One figure is the whole answer: the number of lines below that contain the word "package".
+ + + +
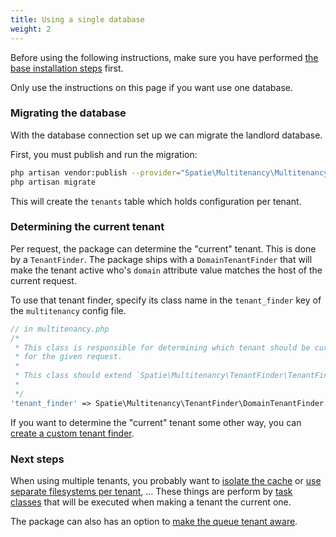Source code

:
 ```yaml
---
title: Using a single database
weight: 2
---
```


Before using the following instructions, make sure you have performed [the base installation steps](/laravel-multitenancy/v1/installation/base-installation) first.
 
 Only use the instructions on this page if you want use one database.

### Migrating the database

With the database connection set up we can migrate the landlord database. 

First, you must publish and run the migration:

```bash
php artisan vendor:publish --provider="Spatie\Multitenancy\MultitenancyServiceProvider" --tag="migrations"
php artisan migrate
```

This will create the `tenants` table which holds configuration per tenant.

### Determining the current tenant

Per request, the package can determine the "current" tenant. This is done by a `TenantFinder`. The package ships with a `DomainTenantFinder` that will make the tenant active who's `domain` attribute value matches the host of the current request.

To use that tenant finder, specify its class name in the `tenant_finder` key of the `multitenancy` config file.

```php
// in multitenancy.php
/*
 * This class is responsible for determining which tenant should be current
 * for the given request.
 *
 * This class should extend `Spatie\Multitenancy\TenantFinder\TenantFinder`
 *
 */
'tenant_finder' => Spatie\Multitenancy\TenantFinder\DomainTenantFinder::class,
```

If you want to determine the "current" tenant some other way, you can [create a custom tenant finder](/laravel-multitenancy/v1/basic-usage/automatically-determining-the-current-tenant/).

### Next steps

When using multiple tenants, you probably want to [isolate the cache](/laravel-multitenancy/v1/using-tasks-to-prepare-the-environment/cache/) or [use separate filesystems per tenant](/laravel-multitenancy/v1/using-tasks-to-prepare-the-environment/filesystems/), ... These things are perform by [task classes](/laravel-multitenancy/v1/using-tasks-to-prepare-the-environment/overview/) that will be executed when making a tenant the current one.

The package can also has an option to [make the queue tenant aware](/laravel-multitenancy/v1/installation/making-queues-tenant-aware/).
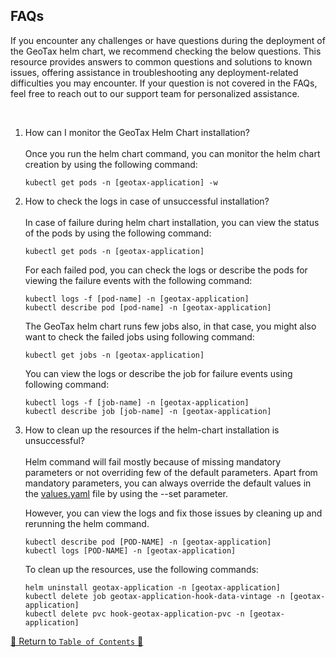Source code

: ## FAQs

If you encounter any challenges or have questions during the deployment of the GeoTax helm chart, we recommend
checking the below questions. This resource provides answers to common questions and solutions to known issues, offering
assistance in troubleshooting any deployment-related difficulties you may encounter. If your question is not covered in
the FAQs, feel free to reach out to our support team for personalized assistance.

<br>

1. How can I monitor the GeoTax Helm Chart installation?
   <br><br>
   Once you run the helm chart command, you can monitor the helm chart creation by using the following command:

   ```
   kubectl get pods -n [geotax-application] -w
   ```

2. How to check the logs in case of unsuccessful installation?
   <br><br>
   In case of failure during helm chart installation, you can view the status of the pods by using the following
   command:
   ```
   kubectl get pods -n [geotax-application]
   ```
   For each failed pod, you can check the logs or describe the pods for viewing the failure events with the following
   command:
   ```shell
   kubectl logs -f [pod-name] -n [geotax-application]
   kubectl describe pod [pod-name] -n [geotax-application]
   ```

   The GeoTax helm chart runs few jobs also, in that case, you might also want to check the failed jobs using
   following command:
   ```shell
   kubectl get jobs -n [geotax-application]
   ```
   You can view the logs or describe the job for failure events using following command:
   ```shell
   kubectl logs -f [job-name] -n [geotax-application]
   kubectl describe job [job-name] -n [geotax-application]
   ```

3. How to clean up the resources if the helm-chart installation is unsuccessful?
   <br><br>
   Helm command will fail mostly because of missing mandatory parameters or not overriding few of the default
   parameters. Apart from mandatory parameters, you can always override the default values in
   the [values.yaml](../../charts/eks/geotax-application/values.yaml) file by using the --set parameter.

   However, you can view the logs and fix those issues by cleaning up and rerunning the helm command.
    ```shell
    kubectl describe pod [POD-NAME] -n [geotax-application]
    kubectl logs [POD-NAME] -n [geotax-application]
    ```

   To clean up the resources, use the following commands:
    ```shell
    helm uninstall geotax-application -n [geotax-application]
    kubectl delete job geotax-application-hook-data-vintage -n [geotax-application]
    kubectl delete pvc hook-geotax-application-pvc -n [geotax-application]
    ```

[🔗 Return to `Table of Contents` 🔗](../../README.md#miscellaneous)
+ + + +
Result for this task
2